Data format

The lack of interoperability among data collected by different sonar systems is currently a major obstacle toward integrative analysis of sonar data at large scales. echopype aims at addressing this problem by providing tools for converting data from manufacturer-specific formats into a standardized netCDF file format. NetCDF is the current defacto standard in climate research and is supported by many powerful Python packages for efficient computation, of which echopype take advantage in its data analysis modules.

Interoperable netCDF files

Echopype follows the ICES SONAR-netCDF4 convention when possible to create an interoperable data format to which all data are converted to. We made modifications to the file structure in the convention so that the computation can take full advantage of the power of xarray in manipulating labelled multi-dimensional arrays. See Modifications to SONAR-netCDF4 for details of this modification.

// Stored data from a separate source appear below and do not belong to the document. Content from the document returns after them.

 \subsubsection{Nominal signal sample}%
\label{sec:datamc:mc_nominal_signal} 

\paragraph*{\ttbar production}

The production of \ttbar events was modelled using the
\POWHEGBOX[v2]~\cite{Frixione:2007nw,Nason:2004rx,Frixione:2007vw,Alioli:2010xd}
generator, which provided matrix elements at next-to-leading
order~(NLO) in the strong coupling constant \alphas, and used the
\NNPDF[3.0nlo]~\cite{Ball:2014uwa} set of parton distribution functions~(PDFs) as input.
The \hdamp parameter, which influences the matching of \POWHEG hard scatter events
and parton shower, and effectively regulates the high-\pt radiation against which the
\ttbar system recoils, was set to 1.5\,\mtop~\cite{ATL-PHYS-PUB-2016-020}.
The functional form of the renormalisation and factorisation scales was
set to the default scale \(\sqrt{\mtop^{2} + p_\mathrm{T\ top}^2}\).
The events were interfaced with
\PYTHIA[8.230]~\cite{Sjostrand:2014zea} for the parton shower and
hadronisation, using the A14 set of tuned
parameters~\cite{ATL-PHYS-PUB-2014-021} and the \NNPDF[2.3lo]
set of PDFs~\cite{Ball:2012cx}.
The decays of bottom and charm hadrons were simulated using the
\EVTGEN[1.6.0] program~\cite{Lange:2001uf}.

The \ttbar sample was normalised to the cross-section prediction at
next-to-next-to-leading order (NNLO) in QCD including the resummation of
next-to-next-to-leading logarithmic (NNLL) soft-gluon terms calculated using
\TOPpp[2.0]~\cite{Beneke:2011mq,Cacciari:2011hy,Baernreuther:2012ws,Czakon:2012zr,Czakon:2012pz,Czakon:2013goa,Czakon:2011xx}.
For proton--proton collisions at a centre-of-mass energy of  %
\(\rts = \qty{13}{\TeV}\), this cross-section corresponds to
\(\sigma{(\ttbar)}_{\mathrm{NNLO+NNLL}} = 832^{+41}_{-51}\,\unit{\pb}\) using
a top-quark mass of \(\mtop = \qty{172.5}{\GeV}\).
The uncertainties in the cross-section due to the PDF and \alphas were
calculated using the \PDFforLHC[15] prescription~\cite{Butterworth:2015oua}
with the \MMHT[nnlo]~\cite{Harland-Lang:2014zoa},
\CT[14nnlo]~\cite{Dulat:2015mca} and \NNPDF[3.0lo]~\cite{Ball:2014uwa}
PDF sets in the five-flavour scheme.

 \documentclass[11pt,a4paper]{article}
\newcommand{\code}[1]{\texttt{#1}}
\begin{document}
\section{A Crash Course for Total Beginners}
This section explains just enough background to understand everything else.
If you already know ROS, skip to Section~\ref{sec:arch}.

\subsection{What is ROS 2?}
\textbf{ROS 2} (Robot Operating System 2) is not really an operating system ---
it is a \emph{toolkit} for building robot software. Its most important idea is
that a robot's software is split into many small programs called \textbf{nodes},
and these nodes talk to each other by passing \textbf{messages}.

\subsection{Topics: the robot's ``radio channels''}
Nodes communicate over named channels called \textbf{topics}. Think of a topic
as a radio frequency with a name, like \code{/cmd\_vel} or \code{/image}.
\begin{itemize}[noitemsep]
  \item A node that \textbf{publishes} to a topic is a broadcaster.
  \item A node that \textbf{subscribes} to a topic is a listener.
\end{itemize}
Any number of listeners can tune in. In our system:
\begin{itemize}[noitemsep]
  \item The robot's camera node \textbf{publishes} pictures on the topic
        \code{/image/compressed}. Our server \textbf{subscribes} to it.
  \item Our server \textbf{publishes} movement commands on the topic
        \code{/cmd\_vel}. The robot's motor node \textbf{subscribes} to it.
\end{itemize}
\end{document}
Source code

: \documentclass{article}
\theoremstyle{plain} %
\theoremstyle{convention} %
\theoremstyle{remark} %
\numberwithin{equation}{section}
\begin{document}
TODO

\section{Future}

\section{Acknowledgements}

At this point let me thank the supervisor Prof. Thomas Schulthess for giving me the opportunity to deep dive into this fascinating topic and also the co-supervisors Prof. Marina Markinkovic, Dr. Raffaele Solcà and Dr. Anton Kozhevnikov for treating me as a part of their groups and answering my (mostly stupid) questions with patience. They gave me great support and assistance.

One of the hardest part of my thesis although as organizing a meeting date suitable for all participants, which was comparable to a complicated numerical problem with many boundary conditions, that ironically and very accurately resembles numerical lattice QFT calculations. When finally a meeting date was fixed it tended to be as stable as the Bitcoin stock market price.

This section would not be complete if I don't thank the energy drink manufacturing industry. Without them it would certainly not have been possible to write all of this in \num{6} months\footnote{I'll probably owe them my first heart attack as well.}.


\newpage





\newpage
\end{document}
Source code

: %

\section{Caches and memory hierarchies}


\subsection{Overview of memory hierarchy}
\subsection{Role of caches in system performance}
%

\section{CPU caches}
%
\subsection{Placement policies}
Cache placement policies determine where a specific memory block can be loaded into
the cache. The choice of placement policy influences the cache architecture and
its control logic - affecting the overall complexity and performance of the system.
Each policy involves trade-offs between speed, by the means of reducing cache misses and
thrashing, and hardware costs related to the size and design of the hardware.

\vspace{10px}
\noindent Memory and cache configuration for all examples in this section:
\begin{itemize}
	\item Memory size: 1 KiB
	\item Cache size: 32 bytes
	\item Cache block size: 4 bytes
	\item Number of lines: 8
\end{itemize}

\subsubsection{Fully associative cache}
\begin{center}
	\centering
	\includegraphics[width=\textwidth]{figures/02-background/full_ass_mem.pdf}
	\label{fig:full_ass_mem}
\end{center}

Echopype also supports converting raw data files into the zarr format for cloud-optimized data storage and access, following the same structure as in the netCDF files. However, computing based on the zarr format via Process is still being developed.

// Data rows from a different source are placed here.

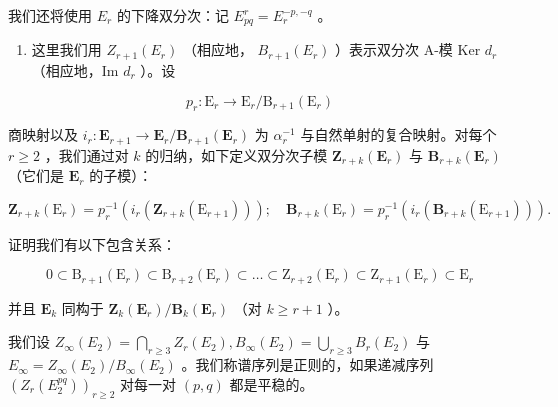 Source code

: 我们还将使用 \(E_{r}\) 的下降双分次：记 \(E_{pq}^{r} = E_{r}^{-p, -q}\) 。

\begin{enumerate}
\def\labelenumi{\alph{enumi})}
\tightlist
\item
  这里我们用 \(Z_{r+1}(E_r)\) （相应地， \(B_{r+1}(E_r)\) ）表示双分次 A-模 Ker \(d_r\) （相应地，Im \(d_r\) ）。设
\end{enumerate}

\[
p _ {r}: \mathrm{E} _ {r} \rightarrow \mathrm{E} _ {r} / \mathrm{B} _ {r + 1} (\mathrm{E} _ {r})
\]

商映射以及 \(i_{r}: \mathbf{E}_{r+1} \to \mathbf{E}_{r}/\mathbf{B}_{r+1}(\mathbf{E}_{r})\) 为 \(\alpha_{r}^{-1}\) 与自然单射的复合映射。对每个 \(r \geqslant 2\) ，我们通过对 \(k\) 的归纳，如下定义双分次子模 \(\mathbf{Z}_{r+k}(\mathbf{E}_{r})\) 与 \(\mathbf{B}_{r+k}(\mathbf{E}_{r})\) （它们是 \(\mathbf{E}_{r}\) 的子模）：

\[
\mathbf {Z} _ {r + k} (\mathrm{E} _ {r}) = p _ {r} ^ {- 1} \left(i _ {r} \left(\mathbf {Z} _ {r + k} (\mathrm{E} _ {r + 1})\right)\right); \quad \mathbf {B} _ {r + k} (\mathrm{E} _ {r}) = p _ {r} ^ {- 1} \left(i _ {r} \left(\mathbf {B} _ {r + k} (\mathrm{E} _ {r + 1})\right)\right).
\]

证明我们有以下包含关系：

\[
0 \subset \mathrm{B} _ {r + 1} (\mathrm{E} _ {r}) \subset \mathrm{B} _ {r + 2} (\mathrm{E} _ {r}) \subset \dots \subset \mathrm{Z} _ {r + 2} (\mathrm{E} _ {r}) \subset \mathrm{Z} _ {r + 1} (\mathrm{E} _ {r}) \subset \mathrm{E} _ {r}
\]

并且 \(\mathbf{E}_k\) 同构于 \(\mathbf{Z}_k(\mathbf{E}_r) / \mathbf{B}_k(\mathbf{E}_r)\) （对 \(k\geqslant r + 1\) ）。

我们设 \(Z_{\infty}(E_2) = \bigcap_{r \geqslant 3} Z_r(E_2), B_{\infty}(E_2) = \bigcup_{r \geqslant 3} B_r(E_2)\) 与 \(E_{\infty} = Z_{\infty}(E_2)/B_{\infty}(E_2)\) 。我们称谱序列是正则的，如果递减序列 \((Z_r(E_2^{pq}))_{r \geqslant 2}\) 对每一对 \((p, q)\) 都是平稳的。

Modifications to SONAR-netCDF4

Echopype is designed to handle multi-dimensional labelled data sets efficiently, using xarray under the hood. Therefore, we store backscatter data (the echoes) from different frequency channels in a multi-dimensional array under a single Beam group within a netCDF file. Because of this change, all frequency-dependent parameters, such as absorption coefficients, sample intervals, etc., are stored as an array with a frequency coordinate.

This is different from the SONAR-netCDF4 convention, in which data and parameters from different frequency channels are stored in different beam groups under the Sonar group. In the convention this was designed to accommodate potential differences in the number of bins along range, or when there is a change of the temporal length of data collection in the middle of a file.

However, it is more convenient to store and slice data directly by the time, range, and frequency/beam direction coordinates (see pandas and xarray documentation for more info about coordinates and dimensions) when the data are stored in a cubic form. To accommodate this change, in the above two cases, echopype

  • handles the uneven number of data samples along range by filling in NaN for the shorter channels, and
  • splits the raw data file into multiple files when there is a change of the temporal length of data collection along range in the middle of a file.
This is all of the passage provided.